[Opening Data for this task section]
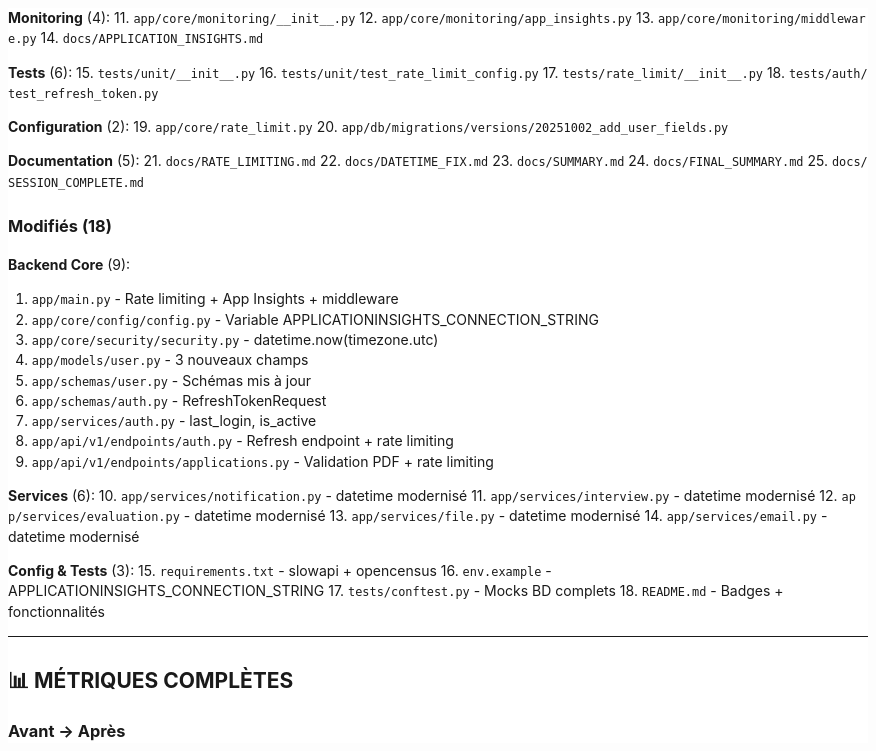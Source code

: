 **Monitoring** (4):
11. `app/core/monitoring/__init__.py`
12. `app/core/monitoring/app_insights.py`
13. `app/core/monitoring/middleware.py`
14. `docs/APPLICATION_INSIGHTS.md`

**Tests** (6):
15. `tests/unit/__init__.py`
16. `tests/unit/test_rate_limit_config.py`
17. `tests/rate_limit/__init__.py`
18. `tests/auth/test_refresh_token.py`

**Configuration** (2):
19. `app/core/rate_limit.py`
20. `app/db/migrations/versions/20251002_add_user_fields.py`

**Documentation** (5):
21. `docs/RATE_LIMITING.md`
22. `docs/DATETIME_FIX.md`
23. `docs/SUMMARY.md`
24. `docs/FINAL_SUMMARY.md`
25. `docs/SESSION_COMPLETE.md`

### Modifiés (18)

**Backend Core** (9):
1. `app/main.py` - Rate limiting + App Insights + middleware
2. `app/core/config/config.py` - Variable APPLICATIONINSIGHTS_CONNECTION_STRING
3. `app/core/security/security.py` - datetime.now(timezone.utc)
4. `app/models/user.py` - 3 nouveaux champs
5. `app/schemas/user.py` - Schémas mis à jour
6. `app/schemas/auth.py` - RefreshTokenRequest
7. `app/services/auth.py` - last_login, is_active
8. `app/api/v1/endpoints/auth.py` - Refresh endpoint + rate limiting
9. `app/api/v1/endpoints/applications.py` - Validation PDF + rate limiting

**Services** (6):
10. `app/services/notification.py` - datetime modernisé
11. `app/services/interview.py` - datetime modernisé
12. `app/services/evaluation.py` - datetime modernisé
13. `app/services/file.py` - datetime modernisé
14. `app/services/email.py` - datetime modernisé

**Config & Tests** (3):
15. `requirements.txt` - slowapi + opencensus
16. `env.example` - APPLICATIONINSIGHTS_CONNECTION_STRING
17. `tests/conftest.py` - Mocks BD complets
18. `README.md` - Badges + fonctionnalités

---

## 📊 MÉTRIQUES COMPLÈTES

### Avant → Après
[Closing Data for this task section]
Given the data above, which lines hold the string "schemas"? Return them.

→ Output
5. `app/schemas/user.py` - Schémas mis à jour
6. `app/schemas/auth.py` - RefreshTokenRequest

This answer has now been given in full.